This is good news I suppose for cave painters. But as writers we have to tremble. Many of us have every intention to write books. In the meantime, we are blogging….

My daughter advises me to keep blog posts short and brisk, “perhaps no more than one or two sentences per paragraph.” (I have to listen to her. She’s the one who helped set up my blog in the first place).

OK, so I am trying. (How am I doing, honey?)

I have to be concerned about my manuscripts, however. Will there even be an audience for book-length works? Then I remember that I read, every day and every night. There’s little blue tin and tint of television light ever emitting from this house. That’s my tribe, and as endangered as it may be, I write for that.

So I see blogging as a literary linking of arms. A pat on the back that we are still here.

I’ll confess, I rather like the regularity of a weekly blog. I also like to imagine that I am E.B. White writing in my boathouse on the saltwater farm in Maine, sending my pieces off to The New Yorker.

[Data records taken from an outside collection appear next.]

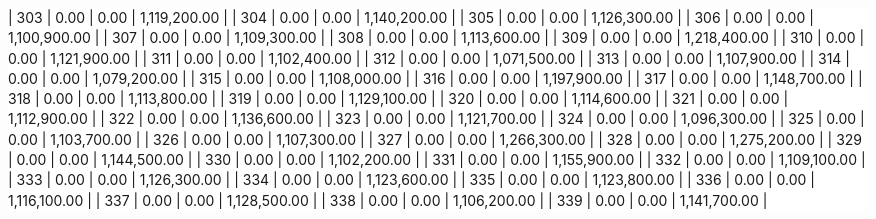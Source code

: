 |             303 |            0.00 |            0.00 |    1,119,200.00 |
|             304 |            0.00 |            0.00 |    1,140,200.00 |
|             305 |            0.00 |            0.00 |    1,126,300.00 |
|             306 |            0.00 |            0.00 |    1,100,900.00 |
|             307 |            0.00 |            0.00 |    1,109,300.00 |
|             308 |            0.00 |            0.00 |    1,113,600.00 |
|             309 |            0.00 |            0.00 |    1,218,400.00 |
|             310 |            0.00 |            0.00 |    1,121,900.00 |
|             311 |            0.00 |            0.00 |    1,102,400.00 |
|             312 |            0.00 |            0.00 |    1,071,500.00 |
|             313 |            0.00 |            0.00 |    1,107,900.00 |
|             314 |            0.00 |            0.00 |    1,079,200.00 |
|             315 |            0.00 |            0.00 |    1,108,000.00 |
|             316 |            0.00 |            0.00 |    1,197,900.00 |
|             317 |            0.00 |            0.00 |    1,148,700.00 |
|             318 |            0.00 |            0.00 |    1,113,800.00 |
|             319 |            0.00 |            0.00 |    1,129,100.00 |
|             320 |            0.00 |            0.00 |    1,114,600.00 |
|             321 |            0.00 |            0.00 |    1,112,900.00 |
|             322 |            0.00 |            0.00 |    1,136,600.00 |
|             323 |            0.00 |            0.00 |    1,121,700.00 |
|             324 |            0.00 |            0.00 |    1,096,300.00 |
|             325 |            0.00 |            0.00 |    1,103,700.00 |
|             326 |            0.00 |            0.00 |    1,107,300.00 |
|             327 |            0.00 |            0.00 |    1,266,300.00 |
|             328 |            0.00 |            0.00 |    1,275,200.00 |
|             329 |            0.00 |            0.00 |    1,144,500.00 |
|             330 |            0.00 |            0.00 |    1,102,200.00 |
|             331 |            0.00 |            0.00 |    1,155,900.00 |
|             332 |            0.00 |            0.00 |    1,109,100.00 |
|             333 |            0.00 |            0.00 |    1,126,300.00 |
|             334 |            0.00 |            0.00 |    1,123,600.00 |
|             335 |            0.00 |            0.00 |    1,123,800.00 |
|             336 |            0.00 |            0.00 |    1,116,100.00 |
|             337 |            0.00 |            0.00 |    1,128,500.00 |
|             338 |            0.00 |            0.00 |    1,106,200.00 |
|             339 |            0.00 |            0.00 |    1,141,700.00 |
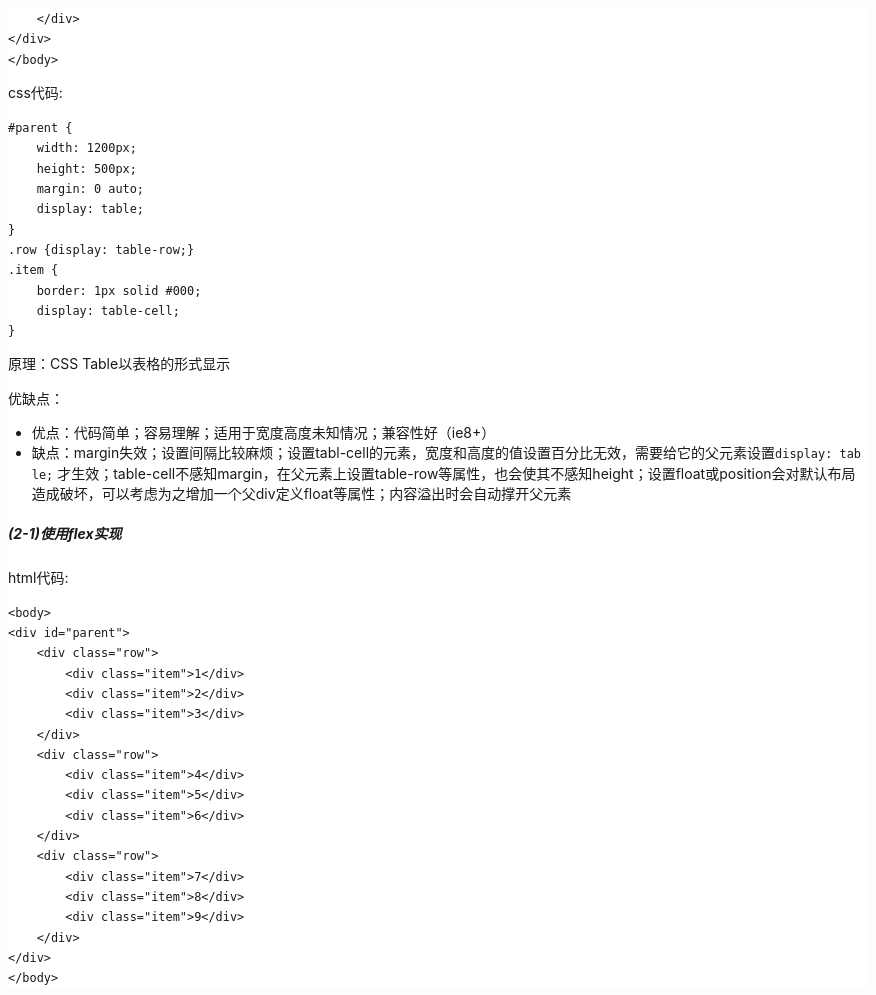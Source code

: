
 ```
    </div>
</div>
</body>
```

css代码:

```
#parent {
    width: 1200px;
    height: 500px;
    margin: 0 auto;
    display: table;
}
.row {display: table-row;}
.item {
    border: 1px solid #000;
    display: table-cell;
}
```

原理：CSS Table以表格的形式显示

优缺点：

- 优点：代码简单；容易理解；适用于宽度高度未知情况；兼容性好（ie8+）
- 缺点：margin失效；设置间隔比较麻烦；设置tabl-cell的元素，宽度和高度的值设置百分比无效，需要给它的父元素设置`display: table;` 才生效；table-cell不感知margin，在父元素上设置table-row等属性，也会使其不感知height；设置float或position会对默认布局造成破坏，可以考虑为之增加一个父div定义float等属性；内容溢出时会自动撑开父元素


##### (2-1)使用flex实现

html代码:

```
<body>
<div id="parent">
    <div class="row">
        <div class="item">1</div>
        <div class="item">2</div>
        <div class="item">3</div>
    </div>
    <div class="row">
        <div class="item">4</div>
        <div class="item">5</div>
        <div class="item">6</div>
    </div>
    <div class="row">
        <div class="item">7</div>
        <div class="item">8</div>
        <div class="item">9</div>
    </div>
</div>
</body>
```
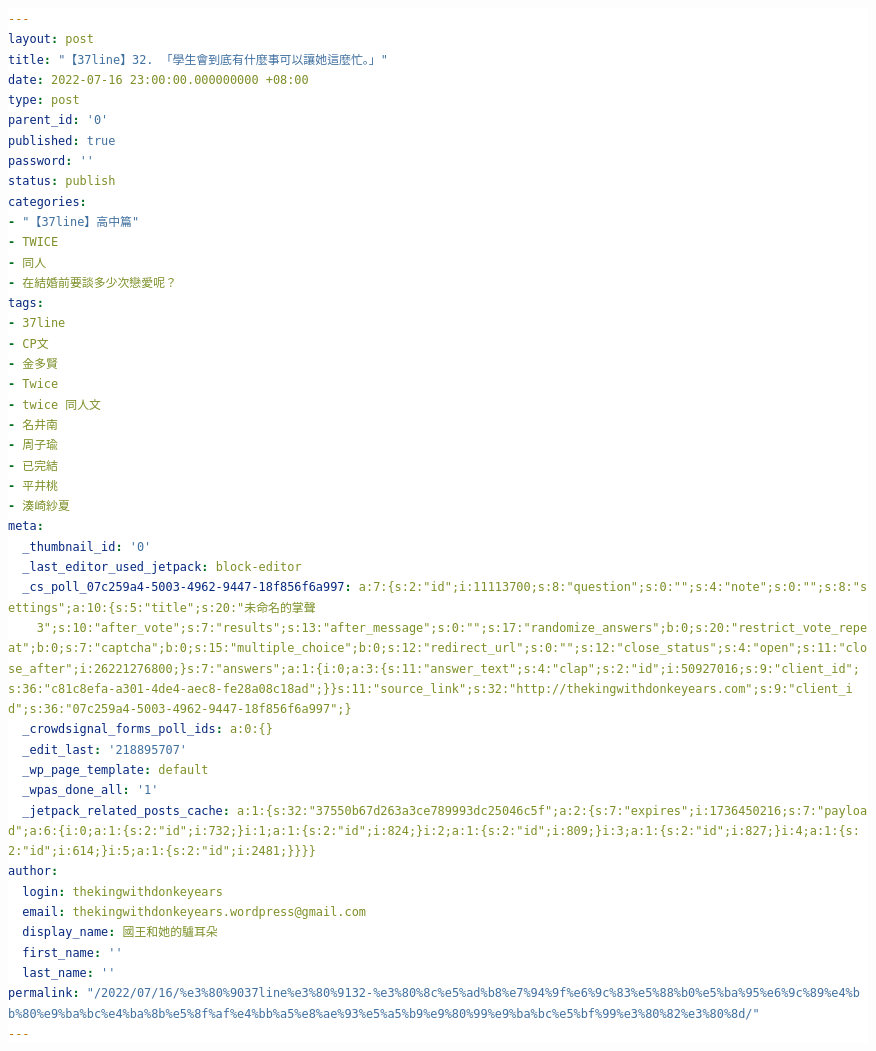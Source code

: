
 ```yaml
---
layout: post
title: "【37line】32. 「學生會到底有什麼事可以讓她這麼忙。」"
date: 2022-07-16 23:00:00.000000000 +08:00
type: post
parent_id: '0'
published: true
password: ''
status: publish
categories:
- "【37line】高中篇"
- TWICE
- 同人
- 在結婚前要談多少次戀愛呢？
tags:
- 37line
- CP文
- 金多賢
- Twice
- twice 同人文
- 名井南
- 周子瑜
- 已完結
- 平井桃
- 湊崎紗夏
meta:
  _thumbnail_id: '0'
  _last_editor_used_jetpack: block-editor
  _cs_poll_07c259a4-5003-4962-9447-18f856f6a997: a:7:{s:2:"id";i:11113700;s:8:"question";s:0:"";s:4:"note";s:0:"";s:8:"settings";a:10:{s:5:"title";s:20:"未命名的掌聲
    3";s:10:"after_vote";s:7:"results";s:13:"after_message";s:0:"";s:17:"randomize_answers";b:0;s:20:"restrict_vote_repeat";b:0;s:7:"captcha";b:0;s:15:"multiple_choice";b:0;s:12:"redirect_url";s:0:"";s:12:"close_status";s:4:"open";s:11:"close_after";i:26221276800;}s:7:"answers";a:1:{i:0;a:3:{s:11:"answer_text";s:4:"clap";s:2:"id";i:50927016;s:9:"client_id";s:36:"c81c8efa-a301-4de4-aec8-fe28a08c18ad";}}s:11:"source_link";s:32:"http://thekingwithdonkeyears.com";s:9:"client_id";s:36:"07c259a4-5003-4962-9447-18f856f6a997";}
  _crowdsignal_forms_poll_ids: a:0:{}
  _edit_last: '218895707'
  _wp_page_template: default
  _wpas_done_all: '1'
  _jetpack_related_posts_cache: a:1:{s:32:"37550b67d263a3ce789993dc25046c5f";a:2:{s:7:"expires";i:1736450216;s:7:"payload";a:6:{i:0;a:1:{s:2:"id";i:732;}i:1;a:1:{s:2:"id";i:824;}i:2;a:1:{s:2:"id";i:809;}i:3;a:1:{s:2:"id";i:827;}i:4;a:1:{s:2:"id";i:614;}i:5;a:1:{s:2:"id";i:2481;}}}}
author:
  login: thekingwithdonkeyears
  email: thekingwithdonkeyears.wordpress@gmail.com
  display_name: 國王和她的驢耳朵
  first_name: ''
  last_name: ''
permalink: "/2022/07/16/%e3%80%9037line%e3%80%9132-%e3%80%8c%e5%ad%b8%e7%94%9f%e6%9c%83%e5%88%b0%e5%ba%95%e6%9c%89%e4%bb%80%e9%ba%bc%e4%ba%8b%e5%8f%af%e4%bb%a5%e8%ae%93%e5%a5%b9%e9%80%99%e9%ba%bc%e5%bf%99%e3%80%82%e3%80%8d/"
---
```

And although there is nothing particularly hurried to each day up here in Maine, it is amazing how rapidly that weekly deadline comes around. That’s a good thing for an old man like me.

I like the feedback in this too. Look at how one blog can start others writing, and how readily their comments are published. Does anyone remember the odds and the wait with “Letters to the Editor”?

Blogs are accessible. So much so, it’s become the new noun in my weekly writing workshop for seniors. In our workshop we write in longhand, read aloud what we have written at the end of each session, and many of the seniors  refer to it as their “blog.”